Lyr Req: Angels Can Do No More (Andy Wilkinson)
Subject: Lyr Req: 'Angels could do no more' lyrics|
Date: 01 Mar 03 - 01:19 AM
Looking for lyrics by Andy Wilkinson, western folk song writer.
Subject: RE: Lyr Req: 'Angels could do no more' lyrics|
From: Jim Dixon
Date: 09 Mar 03 - 02:22 AM
The correct title is "Angels Can Do No More" and it appears on Andy Wilkinson's album "Deep in the Heart" (1992), and on his 2-CD set "Storyteller" (1997). It is also performed by Dark Horse on the Colorado Bluegrass Music Society compilation "A Collection of Songs from 'Bands on Call'".
I couldn't find any lyrics or sound samples.
Subject: Lyr Add: ANGELS CAN DO NO MORE (Andy Wilkinson)|
From: Lin in Kansas
Date: 11 Mar 04 - 12:53 AM
Here you go.
Isn't Andy great? My sister-in-law introduced me to his music only a few months ago and I've been listening to the two albums I have a lot ("Texas When Texas Was Free", and "Deep in the Heart"). She said her sons brought a CD home from college at Texas Tech in Lubbock TX, where Andy teaches, from a concert he did there. The man's songs certainly speak to everyone who has ever lived on the prairie. This one brings tears to my eyes (my son's name was Sammy, and he also died young). I also like "Tumbleweed Christmas Tree" and the title song for "Texas When Texas Was Free." Hey, the Panhandle still looks like you could take one step and be back a hundred years ago (if you ignore the barbed wire fences).
Lin in Kansas (but raised in Texas)
Andy says, in the liner notes from "Deep in the Heart":
John Fischer, in his book From the High Plains, tells of the grave of a young cowboy found on the banks of the Salt Fork of the Red River on the old Rockin' Chair ranch.
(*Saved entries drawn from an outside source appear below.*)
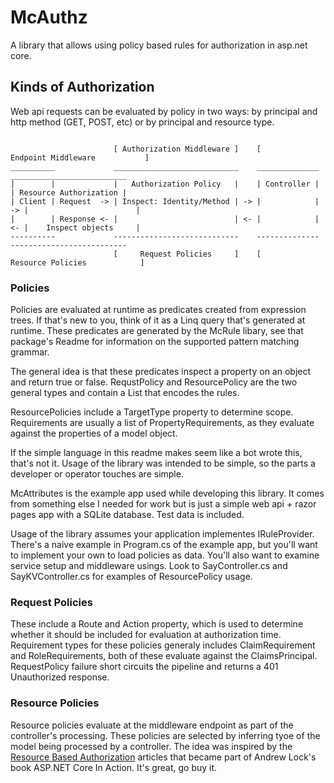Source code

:# McAuthz
A library that allows using policy based rules for authorization in asp.net core. 

## Kinds of Authorization
Web api requests can be evaluated by policy in two ways: by principal and http method (GET, POST, etc)
or by principal and resource type. 

```

                       [ Authorization Middleware ]    [            Endpoint Middleware           ]
__________             ____________________________    ______________    __________________________
|        |             |   Authorization Policy   |    | Controller |    | Resource Authorization |
| Client | Request  -> | Inspect: Identity/Method | -> |            | -> |                        |
|        | Response <- |                          | <- |            | <- |    Inspect objects     |
----------             ----------------------------    --------------    --------------------------
                       [     Request Policies     ]    [             Resource Policies            ]
```
### Policies
Policies are evaluated at runtime as predicates created from expression trees. If that's new to you,
think of it as a Linq query that's generated at runtime. These predicates are generated by the McRule
libary, see that package's Readme for information on the supported pattern matching grammar. 

The general idea is that these predicates inspect a property on an object and return true or false.
RequstPolicy and ResourcePolicy are the two general types and contain a List<Requirement> that encodes
the rules. 


ResourcePolicies include a TargetType property to determine scope. Requirements are usually
a list of PropertyRequirements, as they evaluate against the properties of a model object.

If the simple language in this readme makes seem like a bot wrote this, that's not it. Usage 
of the library was intended to be simple, so the parts a developer or operator touches are
simple.

McAttributes is the example app used while developing this library. It comes from something else
I needed for work but is just a simple web api + razor pages app with a SQLite database. Test data
is included.

Usage of the library assumes your application implementes IRuleProvider. There's a naive example
in Program.cs of the example app, but you'll want to implement your own to load policies as data.
You'll also want to examine service setup and middleware usings. Look to SayController.cs and
SayKVController.cs for examples of ResourcePolicy usage.

### Request Policies
These include a Route and Action property, which is used to determine whether
it should be included for evaluation at authorization time. Requirement types for these policies
generaly includes ClaimRequirement and RoleRequirements, both of these evaluate against the
ClaimsPrincipal. RequestPolicy failure short circuits the pipeline and returns a 401 Unauthorized response.

### Resource Policies
Resource policies evaluate at the middleware endpoint as part of the controller's processing. These policies are selected by inferring tyoe of the model being processed by a controller. The idea was inspired by the [Resource Based Authorization](https://andrewlock.net/resource-specific-authorisation-in-asp-net-core/) articles that became part of Andrew Lock's book ASP.NET Core In Action. It's great, go buy it.

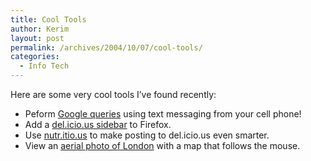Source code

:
 ```yaml
---
title: Cool Tools
author: Kerim
layout: post
permalink: /archives/2004/10/07/cool-tools/
categories:
  - Info Tech
---
```

Here are some very cool tools I&#8217;ve found recently:

  * Peform <a href="http://www.google.com/sms/howtouse.html" onclick="_gaq.push(['_trackEvent', 'outbound-article', 'http://www.google.com/sms/howtouse.html', 'Google queries']);" >Google queries</a> using text messaging from your cell phone!
  * Add a <a href="http://delicious.mozdev.org/" onclick="_gaq.push(['_trackEvent', 'outbound-article', 'http://delicious.mozdev.org/', 'del.icio.us sidebar']);" >del.icio.us sidebar</a> to Firefox.
  * Use <a href="http://supergreg.hopto.org/nutritious/nutritious.php" onclick="_gaq.push(['_trackEvent', 'outbound-article', 'http://supergreg.hopto.org/nutritious/nutritious.php', 'nutr.itio.us']);" >nutr.itio.us</a> to make posting to del.icio.us even smarter.
  * View an <a href="http://www.multimap.com/map/photo.cgi?client=public&#38;X=533258&#38;Y=180057&#38;width=500&#38;height=310&#38;gride=529090&#38;gridn=179645&#38;srec=0&#38;coordsys=gb&#38;db=pc&#38;pc=&#38;zm=0&#38;scale=10000&#38;up.x=186&#38;up.y=3" onclick="_gaq.push(['_trackEvent', 'outbound-article', 'http://www.multimap.com/map/photo.cgi?client=public&X=533258&Y=180057&width=500&height=310&gride=529090&gridn=179645&srec=0&coordsys=gb&db=pc&pc=&zm=0&scale=10000&up.x=186&up.y=3', 'aerial photo of London']);" >aerial photo of London</a> with a map that follows the mouse.

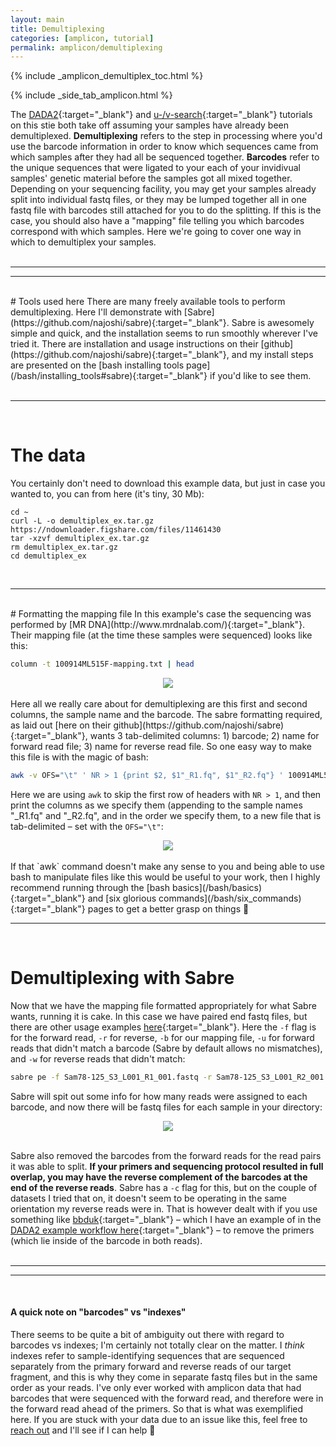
 ```yaml
---
layout: main
title: Demultiplexing
categories: [amplicon, tutorial]
permalink: amplicon/demultiplexing
---
```


{% include _amplicon_demultiplex_toc.html %}

{% include _side_tab_amplicon.html %}


The [DADA2](/amplicon/dada2_workflow_ex){:target="_blank"} and [u-/v-search](/amplicon/workflow_ex){:target="_blank"} tutorials on this stie both take off assuming your samples have already been demultiplexed. **Demultiplexing** refers to the step in processing where you'd use the barcode information in order to know which sequences came from which samples after they had all be sequenced together. **Barcodes** refer to the unique sequences that were ligated to your each of your invidivual samples' genetic material before the samples got all mixed together. Depending on your sequencing facility, you may get your samples already split into individual fastq files, or they may be lumped together all in one fastq file with barcodes still attached for you to do the splitting. If this is the case, you should also have a "mapping" file telling you which barcodes correspond with which samples. Here we're going to cover one way in which to demultiplex your samples.  
<br>
  
---
---  
<br>
# Tools used here
There are many freely available tools to perform demultiplexing. Here I'll demonstrate with [Sabre](https://github.com/najoshi/sabre){:target="_blank"}. Sabre is awesomely simple and quick, and the installation seems to run smoothly wherever I've tried it. There are installation and usage instructions on their [github](https://github.com/najoshi/sabre){:target="_blank"}, and my install steps are presented on the [bash installing tools page](/bash/installing_tools#sabre){:target="_blank"} if you'd like to see them.
<br>
<br>

---
<br>

# The data
You certainly don't need to download this example data, but just in case you wanted to, you can from here (it's tiny, 30 Mb):

```
cd ~
curl -L -o demultiplex_ex.tar.gz https://ndownloader.figshare.com/files/11461430
tar -xzvf demultiplex_ex.tar.gz
rm demultiplex_ex.tar.gz
cd demultiplex_ex
```
<br>

---
<br>
# Formatting the mapping file
In this example's case the sequencing was performed by [MR DNA](http://www.mrdnalab.com/){:target="_blank"}. Their mapping file (at the time these samples were sequenced) looks like this: 

```bash
column -t 100914ML515F-mapping.txt | head
```

<center><img src="{{ site.url }}/images/demux_mapping_head.png"></center>
<br>
Here all we really care about for demultiplexing are this first and second columns, the sample name and the barcode. The sabre formatting required, as laid out [here on their github](https://github.com/najoshi/sabre){:target="_blank"}, wants 3 tab-delimited columns: 1) barcode; 2) name for forward read file; 3) name for reverse read file. So one easy way to make this file is with the magic of bash:

```bash
awk -v OFS="\t" ' NR > 1 {print $2, $1"_R1.fq", $1"_R2.fq"} ' 100914ML515F-mapping.txt > sabre_formatted_barcode_file.txt
```

Here we are using `awk` to skip the first row of headers with `NR > 1`, and then print the columns as we specify them (appending to the sample names "_R1.fq" and "_R2.fq", and in the order we specify them, to a new file that is tab-delimited – set with the `OFS="\t"`: 

<center><img src="{{ site.url }}/images/demux_sabre_formatted_head.png"></center>
<br>
If that `awk` command doesn't make any sense to you and being able to use bash to manipulate files like this would be useful to your work, then I highly recommend running through the [bash basics](/bash/basics){:target="_blank"} and [six glorious commands](/bash/six_commands){:target="_blank"} pages to get a better grasp on things 🙂  
<br>

---
<br>

# Demultiplexing with Sabre
Now that we have the mapping file formatted appropriately for what Sabre wants, running it is cake. In this case we have paired end fastq files, but there are other usage examples [here](https://github.com/najoshi/sabre){:target="_blank"}. Here the `-f` flag is for the forward read, `-r` for reverse, `-b` for our mapping file, `-u` for forward reads that didn't match a barcode (Sabre by default allows no mismatches), and `-w` for reverse reads that didn't match:

```bash
sabre pe -f Sam78-125_S3_L001_R1_001.fastq -r Sam78-125_S3_L001_R2_001.fastq -b sabre_formatted_barcode_file.txt -u no_bc_match_R1.fq -w no_bc_match_R2.fq
```

Sabre will spit out some info for how many reads were assigned to each barcode, and now there will be fastq files for each sample in your directory:

<center><img src="{{ site.url }}/images/demux_sabre_files_head.png"></center>
<br>

Sabre also removed the barcodes from the forward reads for the read pairs it was able to split. **If your primers and sequencing protocol resulted in full overlap, you may have the reverse complement of the barcodes at the end of the reverse reads**. Sabre has a `-c` flag for this, but on the couple of datasets I tried that on, it doesn't seem to be operating in the same orientation my reverse reads were in. That is however dealt with if you use something like [bbduk](https://jgi.doe.gov/data-and-tools/bbtools/bb-tools-user-guide/bbduk-guide/){:target="_blank"} – which I have an example of in the [DADA2 example workflow here](/amplicon/dada2_workflow_ex#removing-primers){:target="_blank"} – to remove the primers (which lie inside of the barcode in both reads).  
<br>
  
---
---  
<br>

<div class="my_notice">
<h4>A quick note on "barcodes" vs "indexes"</h4>
There seems to be quite a bit of ambiguity out there with regard to barcodes vs indexes; I'm certainly not totally clear on the matter. I <i>think</i> indexes refer to sample-identifying sequences that are sequenced separately from the primary forward and reverse reads of our target fragment, and this is why they come in separate fastq files but in the same order as your reads. I've only ever worked with amplicon data that had barcodes that were sequenced with the forward read, and therefore were in the forward read ahead of the primers. So that is what was exemplified here. If you are stuck with your data due to an issue like this, feel free to <a href="https://twitter.com/AstrobioMike" target="_blank">reach out</a> and I'll see if I can help 🙂</div>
A board, apparently taken from a wagon, stood as its marker, upon which a running iron had been used to burn this epitaph: "Sammy done his damnedest, Angels can do no more." This song is for Sammy and the cowboys who buried him there.
ANGELS CAN DO NO MORE
By Andy Wilkinson
We laid young Sammy to his rest,
Dug a deep hole, then we did our best
To say the right things as we knocked the dirt from the shovel.
So far from God and so near to a life of trouble.
No more than a boy when he died like a man,
We stood around his grave with our hats in our hands,
Leanin' first on one foot and then on the other.
Wishin' we'd a-knowed what to say to write to his mother.
But there ain't much to say when a man dies young,
Before he can do what he should have done.
Leastways, the cowboys that knowed him swore,
"Sammy done his damnedest, angels can do no more."
We stared at our boots, and nobody spoke
'Til the trail boss coughed, and cleared his throat,
And said to the cook, "Tear a plank off the chuckwagon
And bring it here to mark the grave of our young companion."
So the wranglers made a fire out of dry prairie coal,
The wind fanned the flames 'til the brandin' irons glowed,
Then we burned in the wood the words we should'a been sayin',
Down on our knees like a bunch of growed men a-prayin'.
Now, Sammy rode hard and he never complained
Two long years on the Rockin' Chair range,
Chasin' them strays down the Salt Fork of the Red River;
Angels' and cowboys' work, it goes on forever.
And as for myself, when it's my turn to die,
I hope there's a cowhand or two standing' by
To pack down the dirt and carry the news to the family,
And say over me what we should'a said over Sammy.